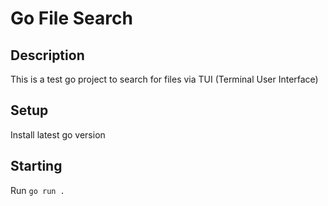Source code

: # Go File Search
## Description
This is a test go project to search for files via TUI (Terminal User Interface)
## Setup
Install latest go version
## Starting
Run `go run .`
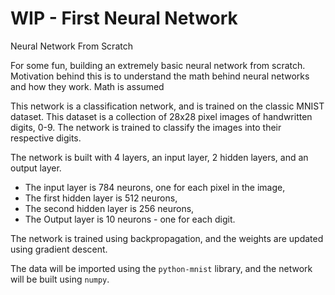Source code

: # WIP - First Neural Network
Neural Network From Scratch

For some fun, building an extremely basic neural network from scratch. 
Motivation behind this is to understand the math behind neural networks and how they work.
Math is assumed

This network is a classification network, and is trained on the classic MNIST dataset.
This dataset is a collection of 28x28 pixel images of handwritten digits, 0-9.
The network is trained to classify the images into their respective digits.

The network is built with 4 layers, an input layer, 2 hidden layers, and an output layer.
* The input layer is 784 neurons, one for each pixel in the image,
* The first hidden layer is 512 neurons, 
* The second hidden layer is 256 neurons, 
* The Output layer is 10 neurons - one for each digit.

The network is trained using backpropagation, and the weights are updated using gradient descent.

The data will be imported using the `python-mnist` library, and the network will be built using `numpy`.
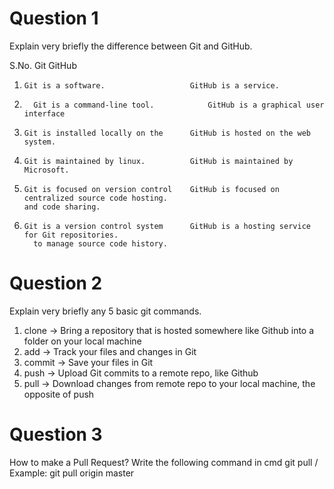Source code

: # Question 1
Explain very briefly the difference between Git and GitHub.

S.No.       	Git	                                 GitHub
1.	   Git is a software.                  	GitHub is a service.
2.   	 Git is a command-line tool.	        GitHub is a graphical user interface
3.	   Git is installed locally on the      GitHub is hosted on the web
       system.
4.	   Git is maintained by linux.	        GitHub is maintained by Microsoft.
5.	   Git is focused on version control    GitHub is focused on centralized source code hosting.
       and code sharing.
6.	   Git is a version control system      GitHub is a hosting service for Git repositories.
 	     to manage source code history. 


# Question 2
Explain very briefly any 5 basic git commands.

1) clone -> Bring a repository that is hosted somewhere like Github into a folder on your local machine
2) add -> Track your files and changes in Git 
3) commit -> Save your files in Git
4) push -> Upload Git commits to a remote repo, like Github
5) pull -> Download changes from remote repo to your local
           machine, the opposite of push
           
          
# Question 3
How to make a Pull Request?
Write the following command in cmd
git pull <options><remote>/<branchname>  
Example:
git pull origin master

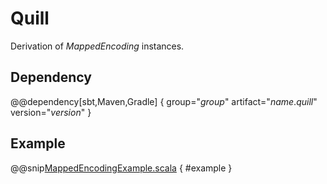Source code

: # Quill

Derivation of _MappedEncoding_ instances.

## Dependency

@@dependency[sbt,Maven,Gradle] {
    group="$group$"
    artifact="$name.quill$"
    version="$version$"
}


## Example

@@snip[MappedEncodingExample.scala]($root$/src/main/scala/usage/quill/MappedEncodingExample.scala) { #example }
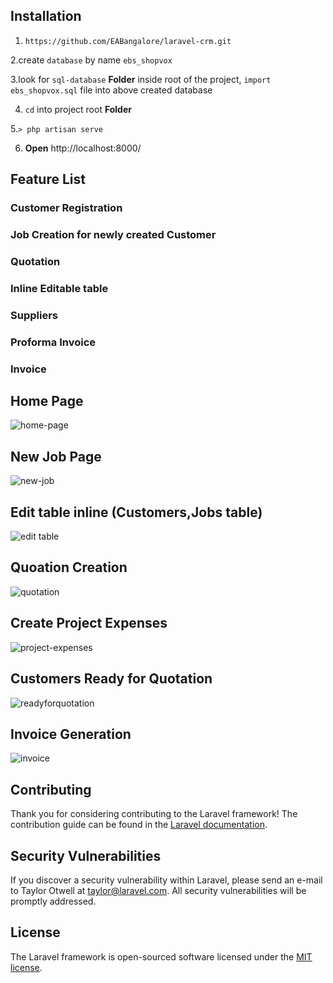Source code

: ## Installation

1. `https://github.com/EABangalore/laravel-crm.git`


2.create `database` by name `ebs_shopvox`

3.look for `sql-database` **Folder** inside root of the project, `import ebs_shopvox.sql` file into above created database

4. `cd` into project root **Folder**

5.`> php artisan serve`

6. **Open** http://localhost:8000/


## Feature List

### Customer Registration

### Job Creation for newly created Customer

### Quotation

### Inline Editable table

### Suppliers

### Proforma Invoice

### Invoice
     

## Home Page

![home-page](https://user-images.githubusercontent.com/21359377/42408782-cb5e93b0-81ee-11e8-825f-e77e783c7e85.png)

## New Job Page

![new-job](https://user-images.githubusercontent.com/21359377/42408921-1120cce6-81f0-11e8-8d98-2e7717cbe2dc.png)

## Edit table inline (Customers,Jobs table)

![edit table](https://user-images.githubusercontent.com/21359377/42408954-938e905a-81f0-11e8-8b94-eef04651d4d4.png)

## Quoation Creation

![quotation](https://user-images.githubusercontent.com/21359377/42408989-fedf4b60-81f0-11e8-9219-970861b57778.png)

## Create Project Expenses

![project-expenses](https://user-images.githubusercontent.com/21359377/42409015-93912e4a-81f1-11e8-9c2c-cc5acc065719.png)

## Customers Ready for Quotation

![readyforquotation](https://user-images.githubusercontent.com/21359377/42409065-25738b6e-81f2-11e8-9787-a6dfaafb620d.png)

## Invoice Generation

![invoice](https://user-images.githubusercontent.com/21359377/42409079-7bf015b6-81f2-11e8-9dad-5d5555f3852c.png)


## Contributing

Thank you for considering contributing to the Laravel framework! The contribution guide can be found in the [Laravel documentation](http://laravel.com/docs/contributions).

## Security Vulnerabilities

If you discover a security vulnerability within Laravel, please send an e-mail to Taylor Otwell at taylor@laravel.com. All security vulnerabilities will be promptly addressed.

## License

The Laravel framework is open-sourced software licensed under the [MIT license](http://opensource.org/licenses/MIT).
____________
- _What to produce_
Report how many lines of the listing hold the string "remote", giving only the number.

- _Answer_
3